Cuando regreso a casa, ya no por las solariegas calles sino por las caóticas avenidas, reflexiono: escribo cuatro artículos mensuales, desde hace veintitantos años, pero quería confesarme. Respiro y medito un poco. Ya lo hice, y digo: Popayán fue grande cuando había gente.

Popayán ha cambiado, eso dicen y es cierto. Pero no matizan lo que ha sucedido. ¡Sí cambió!; pero de ubicación dentro del panorama nacional, ya no es “el altar de la patria”. Por si acaso no entendieron, el deber de todo buen ciudadano es servir y no destruir.  Nos despojaron de los más grandes y sublimes valores para reemplazarlos por una cascada de empalagosos y desenfrenados “derechos”. En este espacio llamado Popayán ya no existe el orden como base para que podamos convivir como humanos. Perdimos el respeto en general, que empezaba en la infancia. Aunque digan que educan a los hijos dentro de las normas y límites, encontramos adolescentes desobedientes, con dificultades para asumir responsabilidades y cumplir normas. Y con actitudes desafiantes y retadoras ante la autoridad de los padres. La falta de respeto, un mal de estos tiempos. Lástima, mi amada ciudad, epicentro del mal, con la ‘costumbre’ de no respetar nada ni a nadie.

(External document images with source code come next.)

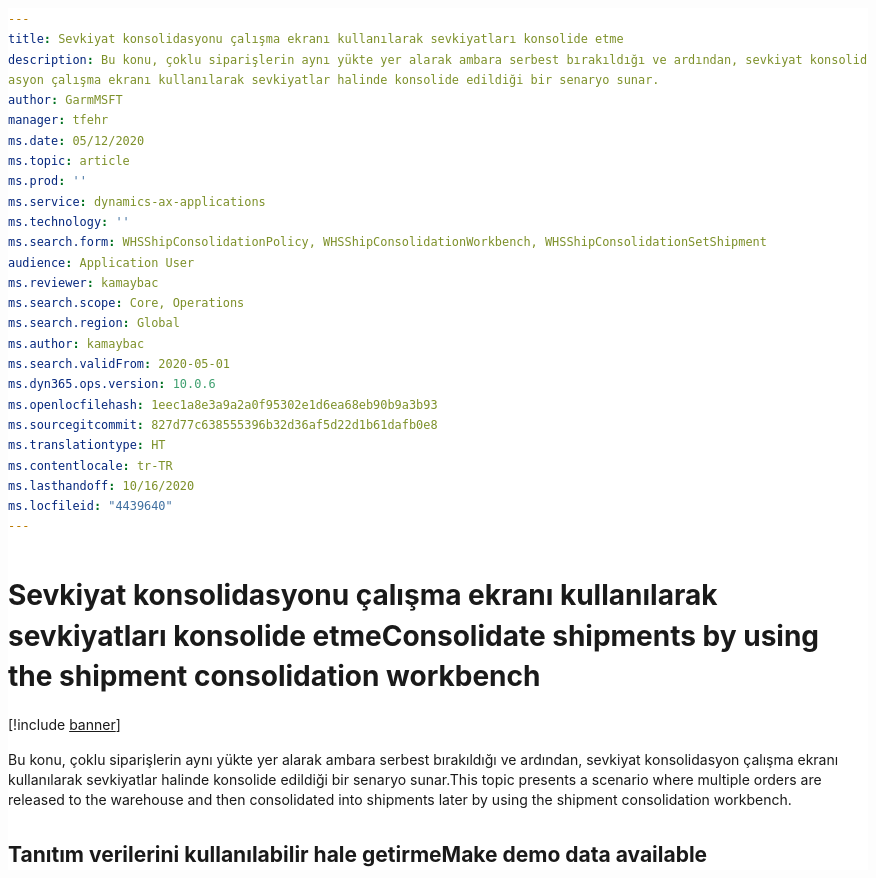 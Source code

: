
 ```yaml
---
title: Sevkiyat konsolidasyonu çalışma ekranı kullanılarak sevkiyatları konsolide etme
description: Bu konu, çoklu siparişlerin aynı yükte yer alarak ambara serbest bırakıldığı ve ardından, sevkiyat konsolidasyon çalışma ekranı kullanılarak sevkiyatlar halinde konsolide edildiği bir senaryo sunar.
author: GarmMSFT
manager: tfehr
ms.date: 05/12/2020
ms.topic: article
ms.prod: ''
ms.service: dynamics-ax-applications
ms.technology: ''
ms.search.form: WHSShipConsolidationPolicy, WHSShipConsolidationWorkbench, WHSShipConsolidationSetShipment
audience: Application User
ms.reviewer: kamaybac
ms.search.scope: Core, Operations
ms.search.region: Global
ms.author: kamaybac
ms.search.validFrom: 2020-05-01
ms.dyn365.ops.version: 10.0.6
ms.openlocfilehash: 1eec1a8e3a9a2a0f95302e1d6ea68eb90b9a3b93
ms.sourcegitcommit: 827d77c638555396b32d36af5d22d1b61dafb0e8
ms.translationtype: HT
ms.contentlocale: tr-TR
ms.lasthandoff: 10/16/2020
ms.locfileid: "4439640"
---
```

# <a name="consolidate-shipments-by-using-the-shipment-consolidation-workbench"></a><span data-ttu-id="80956-103">Sevkiyat konsolidasyonu çalışma ekranı kullanılarak sevkiyatları konsolide etme</span><span class="sxs-lookup"><span data-stu-id="80956-103">Consolidate shipments by using the shipment consolidation workbench</span></span>

[!include [banner](../includes/banner.md)]

<span data-ttu-id="80956-104">Bu konu, çoklu siparişlerin aynı yükte yer alarak ambara serbest bırakıldığı ve ardından, sevkiyat konsolidasyon çalışma ekranı kullanılarak sevkiyatlar halinde konsolide edildiği bir senaryo sunar.</span><span class="sxs-lookup"><span data-stu-id="80956-104">This topic presents a scenario where multiple orders are released to the warehouse and then consolidated into shipments later by using the shipment consolidation workbench.</span></span>

## <a name="make-demo-data-available"></a><span data-ttu-id="80956-105">Tanıtım verilerini kullanılabilir hale getirme</span><span class="sxs-lookup"><span data-stu-id="80956-105">Make demo data available</span></span>
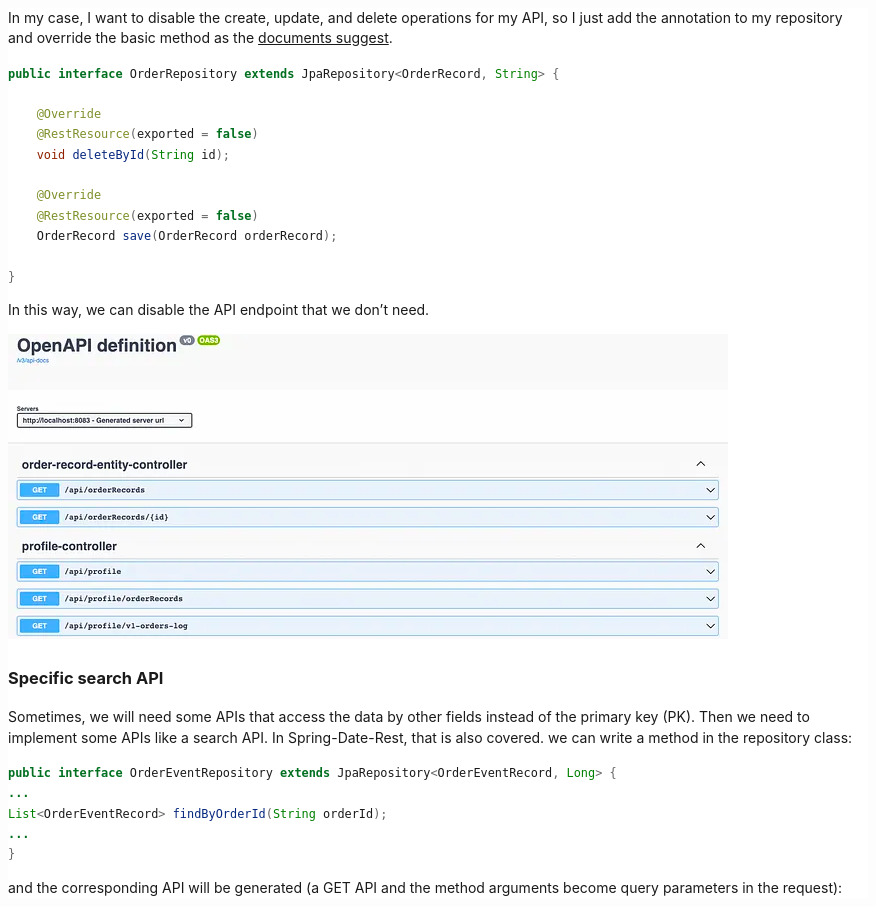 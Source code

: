In my case, I want to disable the create, update, and delete operations for my API, so I just add the annotation to my repository and override the basic method as the [documents suggest](https://docs.spring.io/spring-data/rest/docs/current/reference/html/#customizing-sdr.hiding-repository-crud-methods).

``` java title="OrderRepository.java"
public interface OrderRepository extends JpaRepository<OrderRecord, String> {

    @Override
    @RestResource(exported = false)
    void deleteById(String id);

    @Override
    @RestResource(exported = false)
    OrderRecord save(OrderRecord orderRecord);

}
```

In this way, we can disable the API endpoint that we don’t need.

![swagger_2.png](..%2Fassets%2FSpring%20Boot%2FSayGoodBye%2Fswagger_2.png)

### Specific search API
Sometimes, we will need some APIs that access the data by other fields instead of the primary key (PK). Then we need to implement some APIs like a search API. In Spring-Date-Rest, that is also covered. we can write a method in the repository class:

``` java title="OrderEventRepository.java"
public interface OrderEventRepository extends JpaRepository<OrderEventRecord, Long> {
...
List<OrderEventRecord> findByOrderId(String orderId);
...
}
```

and the corresponding API will be generated (a GET API and the method arguments become query parameters in the request):

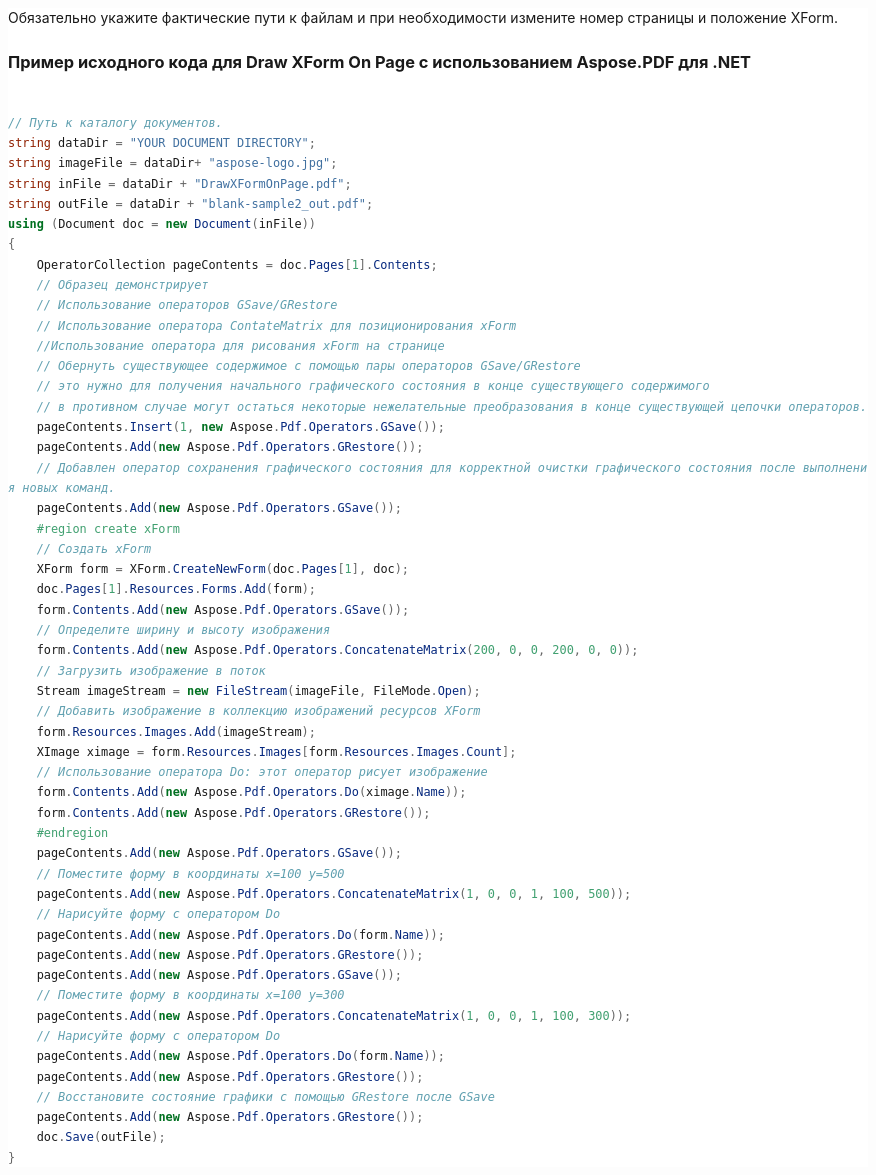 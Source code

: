 Обязательно укажите фактические пути к файлам и при необходимости измените номер страницы и положение XForm.

### Пример исходного кода для Draw XForm On Page с использованием Aspose.PDF для .NET
 
```csharp

// Путь к каталогу документов.
string dataDir = "YOUR DOCUMENT DIRECTORY";
string imageFile = dataDir+ "aspose-logo.jpg";
string inFile = dataDir + "DrawXFormOnPage.pdf";
string outFile = dataDir + "blank-sample2_out.pdf";
using (Document doc = new Document(inFile))
{
	OperatorCollection pageContents = doc.Pages[1].Contents;
	// Образец демонстрирует
	// Использование операторов GSave/GRestore
	// Использование оператора ContateMatrix для позиционирования xForm
	//Использование оператора для рисования xForm на странице
	// Обернуть существующее содержимое с помощью пары операторов GSave/GRestore
	// это нужно для получения начального графического состояния в конце существующего содержимого
	// в противном случае могут остаться некоторые нежелательные преобразования в конце существующей цепочки операторов.
	pageContents.Insert(1, new Aspose.Pdf.Operators.GSave());
	pageContents.Add(new Aspose.Pdf.Operators.GRestore());
	// Добавлен оператор сохранения графического состояния для корректной очистки графического состояния после выполнения новых команд.
	pageContents.Add(new Aspose.Pdf.Operators.GSave());
	#region create xForm
	// Создать xForm
	XForm form = XForm.CreateNewForm(doc.Pages[1], doc);
	doc.Pages[1].Resources.Forms.Add(form);
	form.Contents.Add(new Aspose.Pdf.Operators.GSave());
	// Определите ширину и высоту изображения
	form.Contents.Add(new Aspose.Pdf.Operators.ConcatenateMatrix(200, 0, 0, 200, 0, 0));
	// Загрузить изображение в поток
	Stream imageStream = new FileStream(imageFile, FileMode.Open);
	// Добавить изображение в коллекцию изображений ресурсов XForm
	form.Resources.Images.Add(imageStream);
	XImage ximage = form.Resources.Images[form.Resources.Images.Count];
	// Использование оператора Do: этот оператор рисует изображение
	form.Contents.Add(new Aspose.Pdf.Operators.Do(ximage.Name));
	form.Contents.Add(new Aspose.Pdf.Operators.GRestore());
	#endregion
	pageContents.Add(new Aspose.Pdf.Operators.GSave());
	// Поместите форму в координаты x=100 y=500
	pageContents.Add(new Aspose.Pdf.Operators.ConcatenateMatrix(1, 0, 0, 1, 100, 500));
	// Нарисуйте форму с оператором Do
	pageContents.Add(new Aspose.Pdf.Operators.Do(form.Name));
	pageContents.Add(new Aspose.Pdf.Operators.GRestore());
	pageContents.Add(new Aspose.Pdf.Operators.GSave());
	// Поместите форму в координаты x=100 y=300
	pageContents.Add(new Aspose.Pdf.Operators.ConcatenateMatrix(1, 0, 0, 1, 100, 300));
	// Нарисуйте форму с оператором Do
	pageContents.Add(new Aspose.Pdf.Operators.Do(form.Name));
	pageContents.Add(new Aspose.Pdf.Operators.GRestore());
	// Восстановите состояние графики с помощью GRestore после GSave
	pageContents.Add(new Aspose.Pdf.Operators.GRestore());
	doc.Save(outFile);                
}

```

Las carencias educacionales han hecho que muchas personas no sepan guardar las normas básicas de convivencia. Ojalá algún día se retomen los principios morales y éticos en los hogares y en las escuelas. Que vuelva el respeto, en su acepción de aceptar, cumplir y, obedecer a la autoridad. Que la razón principal de obedecer a las autoridades, cualquiera que fuere:  un padre, una madre de familia, profesor, árbitro, gerente, o un gobernante, porque en ellos reside la responsabilidad de cuidar el orden. Que se respete a la autoridad porque se obedece a la ley. El irrespeto a las disposiciones gubernamentales de no salir de casa primero y, luego al toque de queda han sido el factor principal para que el país tenga el mayor número de contagios y muertos per cápita por coronavirus. Obedezcamos la ley, y solamente a la ley, según Montesquieu: “siempre que sea justa, y albergue la seguridad y el bienestar de todos”. Que reine la ley desde el hogar, para que se aprenda que nadie puede ser vejado en su dignidad humana.

Civilidad: Adán y Eva desobedecieron y se rebelaron; desde entonces, somos insurrectos.